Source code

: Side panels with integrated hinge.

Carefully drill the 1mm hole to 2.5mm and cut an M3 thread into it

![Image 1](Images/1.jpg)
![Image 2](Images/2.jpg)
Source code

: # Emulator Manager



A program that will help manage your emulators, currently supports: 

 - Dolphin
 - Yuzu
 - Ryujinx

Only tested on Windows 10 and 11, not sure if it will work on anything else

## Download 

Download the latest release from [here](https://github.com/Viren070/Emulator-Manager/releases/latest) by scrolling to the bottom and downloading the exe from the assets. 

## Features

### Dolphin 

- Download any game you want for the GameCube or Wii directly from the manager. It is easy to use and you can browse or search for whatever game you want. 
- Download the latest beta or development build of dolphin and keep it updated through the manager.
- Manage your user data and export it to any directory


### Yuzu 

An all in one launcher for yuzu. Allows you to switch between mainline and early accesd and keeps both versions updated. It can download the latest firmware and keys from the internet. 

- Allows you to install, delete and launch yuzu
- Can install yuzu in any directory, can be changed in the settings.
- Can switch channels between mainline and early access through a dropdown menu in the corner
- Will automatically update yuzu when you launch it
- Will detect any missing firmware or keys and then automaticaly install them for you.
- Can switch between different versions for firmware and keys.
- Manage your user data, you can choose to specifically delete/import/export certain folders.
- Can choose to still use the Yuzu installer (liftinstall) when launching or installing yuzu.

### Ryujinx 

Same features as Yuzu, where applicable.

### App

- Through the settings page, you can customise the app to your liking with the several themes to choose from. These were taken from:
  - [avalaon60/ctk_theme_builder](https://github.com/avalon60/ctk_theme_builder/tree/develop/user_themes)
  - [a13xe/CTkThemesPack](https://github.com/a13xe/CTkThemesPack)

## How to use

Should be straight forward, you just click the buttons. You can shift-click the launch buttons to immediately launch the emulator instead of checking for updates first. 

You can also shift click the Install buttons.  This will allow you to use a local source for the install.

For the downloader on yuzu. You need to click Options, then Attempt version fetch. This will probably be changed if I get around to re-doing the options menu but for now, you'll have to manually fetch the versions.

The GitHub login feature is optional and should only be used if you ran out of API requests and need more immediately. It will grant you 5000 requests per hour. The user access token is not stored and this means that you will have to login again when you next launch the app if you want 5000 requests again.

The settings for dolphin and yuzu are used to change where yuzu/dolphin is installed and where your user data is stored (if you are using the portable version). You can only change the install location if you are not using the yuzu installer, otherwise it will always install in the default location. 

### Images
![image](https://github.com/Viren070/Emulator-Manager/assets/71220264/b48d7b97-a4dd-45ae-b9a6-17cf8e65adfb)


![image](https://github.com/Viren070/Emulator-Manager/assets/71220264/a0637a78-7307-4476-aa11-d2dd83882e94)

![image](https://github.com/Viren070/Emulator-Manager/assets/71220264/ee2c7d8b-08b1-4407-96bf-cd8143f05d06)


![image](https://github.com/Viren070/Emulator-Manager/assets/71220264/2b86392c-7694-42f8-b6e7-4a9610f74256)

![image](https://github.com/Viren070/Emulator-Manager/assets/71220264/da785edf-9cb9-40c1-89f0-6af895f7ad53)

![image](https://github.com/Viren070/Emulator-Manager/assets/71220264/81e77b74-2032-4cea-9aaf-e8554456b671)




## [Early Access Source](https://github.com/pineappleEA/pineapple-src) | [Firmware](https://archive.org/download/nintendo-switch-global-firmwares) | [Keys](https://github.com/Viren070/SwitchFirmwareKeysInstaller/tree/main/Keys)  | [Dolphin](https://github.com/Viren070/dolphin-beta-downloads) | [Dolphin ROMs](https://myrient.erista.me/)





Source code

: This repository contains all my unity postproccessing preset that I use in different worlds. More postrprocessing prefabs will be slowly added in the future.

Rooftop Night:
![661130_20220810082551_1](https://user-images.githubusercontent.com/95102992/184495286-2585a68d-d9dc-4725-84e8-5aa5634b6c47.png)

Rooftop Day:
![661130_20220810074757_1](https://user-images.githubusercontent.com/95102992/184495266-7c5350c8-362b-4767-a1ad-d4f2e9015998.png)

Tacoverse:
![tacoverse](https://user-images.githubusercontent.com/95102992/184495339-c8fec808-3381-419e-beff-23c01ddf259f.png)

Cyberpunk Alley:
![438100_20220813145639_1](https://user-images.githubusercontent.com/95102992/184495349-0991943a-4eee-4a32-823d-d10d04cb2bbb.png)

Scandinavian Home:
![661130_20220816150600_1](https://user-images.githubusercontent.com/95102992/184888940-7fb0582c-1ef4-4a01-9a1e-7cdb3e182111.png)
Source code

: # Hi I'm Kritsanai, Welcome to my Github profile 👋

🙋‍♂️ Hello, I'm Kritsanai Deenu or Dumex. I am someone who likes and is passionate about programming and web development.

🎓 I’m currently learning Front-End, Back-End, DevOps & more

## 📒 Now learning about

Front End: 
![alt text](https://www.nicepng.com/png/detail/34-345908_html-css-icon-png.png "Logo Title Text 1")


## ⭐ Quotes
--
(Your instructions):
All of the data above should be transcribed exactly.

(Output for this exercise):
Source code

: Side panels with integrated hinge.

Carefully drill the 1mm hole to 2.5mm and cut an M3 thread into it

![Image 1](Images/1.jpg)
![Image 2](Images/2.jpg)
Source code

: # Emulator Manager



A program that will help manage your emulators, currently supports: 

 - Dolphin
 - Yuzu
 - Ryujinx

Only tested on Windows 10 and 11, not sure if it will work on anything else

## Download 

Download the latest release from [here](https://github.com/Viren070/Emulator-Manager/releases/latest) by scrolling to the bottom and downloading the exe from the assets. 

## Features

### Dolphin 

- Download any game you want for the GameCube or Wii directly from the manager. It is easy to use and you can browse or search for whatever game you want. 
- Download the latest beta or development build of dolphin and keep it updated through the manager.
- Manage your user data and export it to any directory


### Yuzu 

An all in one launcher for yuzu. Allows you to switch between mainline and early accesd and keeps both versions updated. It can download the latest firmware and keys from the internet. 

- Allows you to install, delete and launch yuzu
- Can install yuzu in any directory, can be changed in the settings.
- Can switch channels between mainline and early access through a dropdown menu in the corner
- Will automatically update yuzu when you launch it
- Will detect any missing firmware or keys and then automaticaly install them for you.
- Can switch between different versions for firmware and keys.
- Manage your user data, you can choose to specifically delete/import/export certain folders.
- Can choose to still use the Yuzu installer (liftinstall) when launching or installing yuzu.

### Ryujinx 

Same features as Yuzu, where applicable.

### App

- Through the settings page, you can customise the app to your liking with the several themes to choose from. These were taken from:
  - [avalaon60/ctk_theme_builder](https://github.com/avalon60/ctk_theme_builder/tree/develop/user_themes)
  - [a13xe/CTkThemesPack](https://github.com/a13xe/CTkThemesPack)

## How to use

Should be straight forward, you just click the buttons. You can shift-click the launch buttons to immediately launch the emulator instead of checking for updates first. 

You can also shift click the Install buttons.  This will allow you to use a local source for the install.

For the downloader on yuzu. You need to click Options, then Attempt version fetch. This will probably be changed if I get around to re-doing the options menu but for now, you'll have to manually fetch the versions.

The GitHub login feature is optional and should only be used if you ran out of API requests and need more immediately. It will grant you 5000 requests per hour. The user access token is not stored and this means that you will have to login again when you next launch the app if you want 5000 requests again.

The settings for dolphin and yuzu are used to change where yuzu/dolphin is installed and where your user data is stored (if you are using the portable version). You can only change the install location if you are not using the yuzu installer, otherwise it will always install in the default location. 

### Images
![image](https://github.com/Viren070/Emulator-Manager/assets/71220264/b48d7b97-a4dd-45ae-b9a6-17cf8e65adfb)


![image](https://github.com/Viren070/Emulator-Manager/assets/71220264/a0637a78-7307-4476-aa11-d2dd83882e94)

![image](https://github.com/Viren070/Emulator-Manager/assets/71220264/ee2c7d8b-08b1-4407-96bf-cd8143f05d06)


![image](https://github.com/Viren070/Emulator-Manager/assets/71220264/2b86392c-7694-42f8-b6e7-4a9610f74256)

![image](https://github.com/Viren070/Emulator-Manager/assets/71220264/da785edf-9cb9-40c1-89f0-6af895f7ad53)

![image](https://github.com/Viren070/Emulator-Manager/assets/71220264/81e77b74-2032-4cea-9aaf-e8554456b671)




## [Early Access Source](https://github.com/pineappleEA/pineapple-src) | [Firmware](https://archive.org/download/nintendo-switch-global-firmwares) | [Keys](https://github.com/Viren070/SwitchFirmwareKeysInstaller/tree/main/Keys)  | [Dolphin](https://github.com/Viren070/dolphin-beta-downloads) | [Dolphin ROMs](https://myrient.erista.me/)





Source code

: This repository contains all my unity postproccessing preset that I use in different worlds. More postrprocessing prefabs will be slowly added in the future.

Rooftop Night:
![661130_20220810082551_1](https://user-images.githubusercontent.com/95102992/184495286-2585a68d-d9dc-4725-84e8-5aa5634b6c47.png)

Rooftop Day:
![661130_20220810074757_1](https://user-images.githubusercontent.com/95102992/184495266-7c5350c8-362b-4767-a1ad-d4f2e9015998.png)

Tacoverse:
![tacoverse](https://user-images.githubusercontent.com/95102992/184495339-c8fec808-3381-419e-beff-23c01ddf259f.png)

Cyberpunk Alley:
![438100_20220813145639_1](https://user-images.githubusercontent.com/95102992/184495349-0991943a-4eee-4a32-823d-d10d04cb2bbb.png)

Scandinavian Home:
![661130_20220816150600_1](https://user-images.githubusercontent.com/95102992/184888940-7fb0582c-1ef4-4a01-9a1e-7cdb3e182111.png)
Source code

: # Hi I'm Kritsanai, Welcome to my Github profile 👋

🙋‍♂️ Hello, I'm Kritsanai Deenu or Dumex. I am someone who likes and is passionate about programming and web development.

🎓 I’m currently learning Front-End, Back-End, DevOps & more

## 📒 Now learning about

Front End: 
![alt text](https://www.nicepng.com/png/detail/34-345908_html-css-icon-png.png "Logo Title Text 1")


## ⭐ Quotes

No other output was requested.